The MSP has skin in this game. It was she, in her previous job as First Minister, who launched the initiative amidst much hand-wringing and meaningful picture opportunities. Yet, the urgency of improving the lives of these vulnerable and profoundly-damaged young people had been flagged up several years previously.
In May, 2012 the Education Committee of the Scottish Parliament published a report that found that children in care were lagging behind educationally and that their life chances were blighted as a result. The committee was so disturbed at what it found that it conducted a second enquiry looking at whether there was sufficient intervention to help children in care.
It reported back in September, 2013. Why Ms Sturgeon, her ministers and her advisers chose to wait seven years to act on its findings have never adequately been explained or scrutinised. It surely can’t have been because they’d have preferred during this period not to have advanced any initiative that had emerged while her now-reviled predecessor was in charge.
Those local authorities being criticised for failing to make sufficient progress on delivering The Promise can reasonably point to the small matter of an 18-month long pandemic that immediately followed this initiative. This was a period when all the social and cultural inequalities evident in Scotland throughout Ms Sturgeon’s reign were laid bare.
In 16 years of SNP government, the rates of child poverty – around 25% – have never been adequately addressed. Health inequality and early mortality rates in our most disadvantaged communities remain disproportionately high. Reducing the educational attainment gap – the signature pledge of Ms Sturgeon – has been quietly ditched.

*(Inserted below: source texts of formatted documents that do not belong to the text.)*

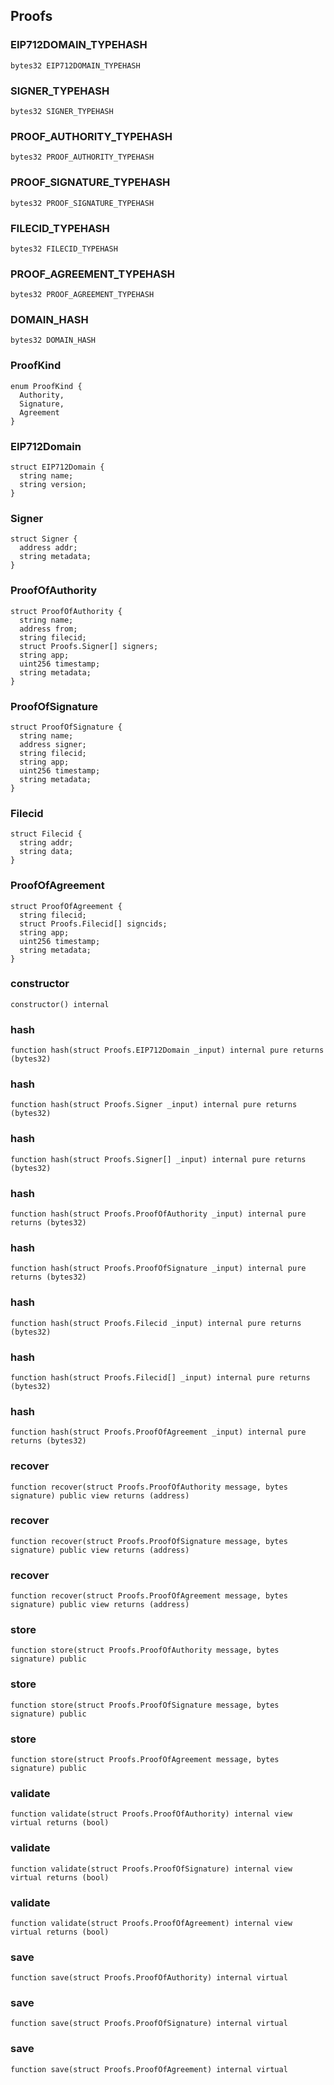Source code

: ## Proofs

### EIP712DOMAIN_TYPEHASH

```solidity
bytes32 EIP712DOMAIN_TYPEHASH
```

### SIGNER_TYPEHASH

```solidity
bytes32 SIGNER_TYPEHASH
```

### PROOF_AUTHORITY_TYPEHASH

```solidity
bytes32 PROOF_AUTHORITY_TYPEHASH
```

### PROOF_SIGNATURE_TYPEHASH

```solidity
bytes32 PROOF_SIGNATURE_TYPEHASH
```

### FILECID_TYPEHASH

```solidity
bytes32 FILECID_TYPEHASH
```

### PROOF_AGREEMENT_TYPEHASH

```solidity
bytes32 PROOF_AGREEMENT_TYPEHASH
```

### DOMAIN_HASH

```solidity
bytes32 DOMAIN_HASH
```

### ProofKind

```solidity
enum ProofKind {
  Authority,
  Signature,
  Agreement
}
```

### EIP712Domain

```solidity
struct EIP712Domain {
  string name;
  string version;
}
```

### Signer

```solidity
struct Signer {
  address addr;
  string metadata;
}
```

### ProofOfAuthority

```solidity
struct ProofOfAuthority {
  string name;
  address from;
  string filecid;
  struct Proofs.Signer[] signers;
  string app;
  uint256 timestamp;
  string metadata;
}
```

### ProofOfSignature

```solidity
struct ProofOfSignature {
  string name;
  address signer;
  string filecid;
  string app;
  uint256 timestamp;
  string metadata;
}
```

### Filecid

```solidity
struct Filecid {
  string addr;
  string data;
}
```

### ProofOfAgreement

```solidity
struct ProofOfAgreement {
  string filecid;
  struct Proofs.Filecid[] signcids;
  string app;
  uint256 timestamp;
  string metadata;
}
```

### constructor

```solidity
constructor() internal
```

### hash

```solidity
function hash(struct Proofs.EIP712Domain _input) internal pure returns (bytes32)
```

### hash

```solidity
function hash(struct Proofs.Signer _input) internal pure returns (bytes32)
```

### hash

```solidity
function hash(struct Proofs.Signer[] _input) internal pure returns (bytes32)
```

### hash

```solidity
function hash(struct Proofs.ProofOfAuthority _input) internal pure returns (bytes32)
```

### hash

```solidity
function hash(struct Proofs.ProofOfSignature _input) internal pure returns (bytes32)
```

### hash

```solidity
function hash(struct Proofs.Filecid _input) internal pure returns (bytes32)
```

### hash

```solidity
function hash(struct Proofs.Filecid[] _input) internal pure returns (bytes32)
```

### hash

```solidity
function hash(struct Proofs.ProofOfAgreement _input) internal pure returns (bytes32)
```

### recover

```solidity
function recover(struct Proofs.ProofOfAuthority message, bytes signature) public view returns (address)
```

### recover

```solidity
function recover(struct Proofs.ProofOfSignature message, bytes signature) public view returns (address)
```

### recover

```solidity
function recover(struct Proofs.ProofOfAgreement message, bytes signature) public view returns (address)
```

### store

```solidity
function store(struct Proofs.ProofOfAuthority message, bytes signature) public
```

### store

```solidity
function store(struct Proofs.ProofOfSignature message, bytes signature) public
```

### store

```solidity
function store(struct Proofs.ProofOfAgreement message, bytes signature) public
```

### validate

```solidity
function validate(struct Proofs.ProofOfAuthority) internal view virtual returns (bool)
```

### validate

```solidity
function validate(struct Proofs.ProofOfSignature) internal view virtual returns (bool)
```

### validate

```solidity
function validate(struct Proofs.ProofOfAgreement) internal view virtual returns (bool)
```

### save

```solidity
function save(struct Proofs.ProofOfAuthority) internal virtual
```

### save

```solidity
function save(struct Proofs.ProofOfSignature) internal virtual
```

### save

```solidity
function save(struct Proofs.ProofOfAgreement) internal virtual
```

All of these factors contribute to the crisis in the social care of traumatised and care-experienced children and young people.
This time last year, Who Cares? Scotland expressed concerns about the speed of implementation of The Promise’s key objectives. They indicated that the timeline for implementing The Promise was “unclear” and that effecting it was taking “too long”. Members of the charity also say it is unclear who is responsible for making the changes to the care system.

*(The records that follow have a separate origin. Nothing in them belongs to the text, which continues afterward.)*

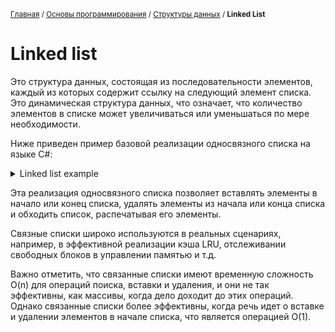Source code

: <sub>[Главная](../../index.md) / [Основы программирования](../README.md) / [Структуры данных](./README.md) / **Linked List** </sub>

# Linked list
Это структура данных, состоящая из последовательности элементов, каждый из которых содержит ссылку на следующий элемент списка. Это динамическая структура данных, что означает, что количество элементов в списке может увеличиваться или уменьшаться по мере необходимости.

Ниже приведен пример базовой реализации односвязного списка на языке C#:
<details>
  <summary>Linked list example</summary>
  
  ```cs
    class Node {
        public int Data { get; set; }
        public Node Next { get; set; }

        public Node(int data) {
            Data = data;
            Next = null;
        }
    }

class LinkedList {
    private Node head;

    public LinkedList() {
        head = null;
    }

    public void InsertFirst(int data) {
        Node newNode = new Node(data);
        newNode.Next = head;
        head = newNode;
    }

    public void InsertLast(int data) {
        if (head == null) {
            head = new Node(data);
            return;
        }

        Node current = head;
        while (current.Next != null) {
            current = current.Next;
        }

        current.Next = new Node(data);
    }

    public void DeleteFirst() {
        if (head == null) {
            return;
        }

        head = head.Next;
    }

    public void DeleteLast() {
        if (head == null) {
            return;
        }

        if (head.Next == null) {
            head = null;
            return;
        }

        Node current = head;
        while (current.Next.Next != null) {
            current = current.Next;
        }

        current.Next = null;
    }

    public void PrintList() {
        Node current = head;
        while (current != null) {
            Console.Write(current.Data + " ");
            current = current.Next;
        }
    }
}
```
</details>

Эта реализация односвязного списка позволяет вставлять элементы в начало или конец списка, удалять элементы из начала или конца списка и обходить список, распечатывая его элементы.

Связные списки широко используются в реальных сценариях, например, в эффективной реализации кэша LRU, отслеживании свободных блоков в управлении памятью и т.д.

Важно отметить, что связанные списки имеют временную сложность O(n) для операций поиска, вставки и удаления, и они не так эффективны, как массивы, когда дело доходит до этих операций. Однако связанные списки более эффективны, когда речь идет о вставке и удалении элементов в начале списка, что является операцией O(1).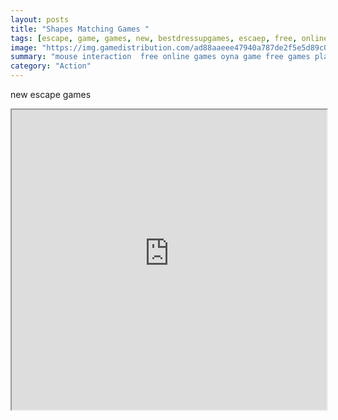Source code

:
 ```yaml
---
layout: posts
title: "Shapes Matching Games "
tags: [escape, game, games, new, bestdressupgames, escaep, free, online, games, oyna, game, free, games, play, play, games]
image: "https://img.gamedistribution.com/ad88aaeee47940a787de2f5e5d89c0b7.jpg"
summary: "mouse interaction  free online games oyna game free games play play games"
category: "Action"
---
```


new escape games

<iframe width="100%" height="480px;" src="https://flash.gamedistribution.com?game=ad88aaeee47940a787de2f5e5d89c0b7"></iframe>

Louise Hunter, Who Cares? Scotland chief executive, said: “It’s vital that we don’t run the risk of older care-experienced people becoming a forgotten generation."
The issues surrounding The Promise Scotland bear many of the hallmarks of the Sturgeon era: long on style and proclamation and virtually devoid of substance.
In his first 100 days as First Minister, Humza Yousaf has failed to de-couple his cabinet’s aspirations from the failures and missed opportunities of his predecessor.
If he wants to avoid his tenure at Bute House being the shortest in history he needs to ditch the empty platitudes and start surrounding himself with grown-ups.